Abstract
Recent studies of primate brain showed that almost all areas of the visual cortex contain neurons that respond to binocular disparity. However, the functional differences among these areas are largely unknown. From binocular disparity, we perceive three-dimensional spatial layouts of multiple objects and three-dimensional shape of a single object. We hypothesize that these two types of the depth perception from binocular disparity are carried out by different cortical areas. This classification corresponds to the distinction between a dorsal pathway that concerns with spatial relationships of objects and a ventral pathway that concerns with object shape. We used the decoding technique (Kamitani & Tong, 2005) and compared the prediction accuracy of these two types of depth perception between cortical activities of dorsal and ventral areas. fMRI signals (1.5 T, 3 × 3 × 3 mm voxels) were measured while subjects viewed random dot stereograms. For the spatial depth perception among multiple objects, we showed three independent surfaces with different depth planes.

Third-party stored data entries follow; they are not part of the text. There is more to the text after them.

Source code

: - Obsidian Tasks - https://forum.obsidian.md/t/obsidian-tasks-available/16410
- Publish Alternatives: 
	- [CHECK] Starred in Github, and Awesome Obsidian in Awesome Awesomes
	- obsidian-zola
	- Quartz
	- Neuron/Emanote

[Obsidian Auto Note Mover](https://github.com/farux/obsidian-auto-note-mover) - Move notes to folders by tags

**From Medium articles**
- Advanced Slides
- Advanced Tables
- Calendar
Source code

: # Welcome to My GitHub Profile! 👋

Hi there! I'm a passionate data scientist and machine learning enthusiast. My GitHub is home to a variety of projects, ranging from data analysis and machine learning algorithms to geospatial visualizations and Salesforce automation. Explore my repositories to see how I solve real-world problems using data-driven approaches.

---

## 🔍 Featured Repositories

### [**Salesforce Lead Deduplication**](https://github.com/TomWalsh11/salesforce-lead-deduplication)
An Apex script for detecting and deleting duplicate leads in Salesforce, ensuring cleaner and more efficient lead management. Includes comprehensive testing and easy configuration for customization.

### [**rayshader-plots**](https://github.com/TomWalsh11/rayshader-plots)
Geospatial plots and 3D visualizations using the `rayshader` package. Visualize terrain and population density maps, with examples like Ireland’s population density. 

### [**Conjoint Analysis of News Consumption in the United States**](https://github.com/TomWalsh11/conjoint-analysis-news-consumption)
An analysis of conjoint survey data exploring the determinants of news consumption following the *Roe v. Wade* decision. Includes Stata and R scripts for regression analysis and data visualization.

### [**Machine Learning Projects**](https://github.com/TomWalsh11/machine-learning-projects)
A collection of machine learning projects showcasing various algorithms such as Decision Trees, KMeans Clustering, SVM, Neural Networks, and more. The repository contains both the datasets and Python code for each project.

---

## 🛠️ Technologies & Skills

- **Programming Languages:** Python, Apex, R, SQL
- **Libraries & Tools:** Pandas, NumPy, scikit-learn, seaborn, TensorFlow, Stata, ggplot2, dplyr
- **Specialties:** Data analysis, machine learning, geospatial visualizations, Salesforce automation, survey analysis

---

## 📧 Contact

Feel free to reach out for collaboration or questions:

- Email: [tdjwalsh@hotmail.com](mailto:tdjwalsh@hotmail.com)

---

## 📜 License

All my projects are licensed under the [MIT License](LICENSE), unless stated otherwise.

The center surface was closer or further from the other two surfaces which were positioned on the same depth plane. For the three-dimensional shape perception, we showed a single convex or concave curved surface. A linear decoder (support vector machine) was trained to classify voxel intensity patterns induced by far/near position or convex/concave shape. Then the decoder was evaluated with independent test data. In results, area hMT+ showed better performance for classification of depth order than that of three-dimensional shape. In contrast, area LOC showed better performance for three-dimensional shape than depth order. These results suggest that the dorsal pathway area hMT+ concerns with the perception of three-dimensional layouts of multiple objects and the ventral pathway area LOC concerns with the perception of three-dimensional shape from binocular disparity.
This study was supported by the global COE Program ‘Frontiers of Intelligent Sensing’ from MEXT Japan and Nissan Science Foundation.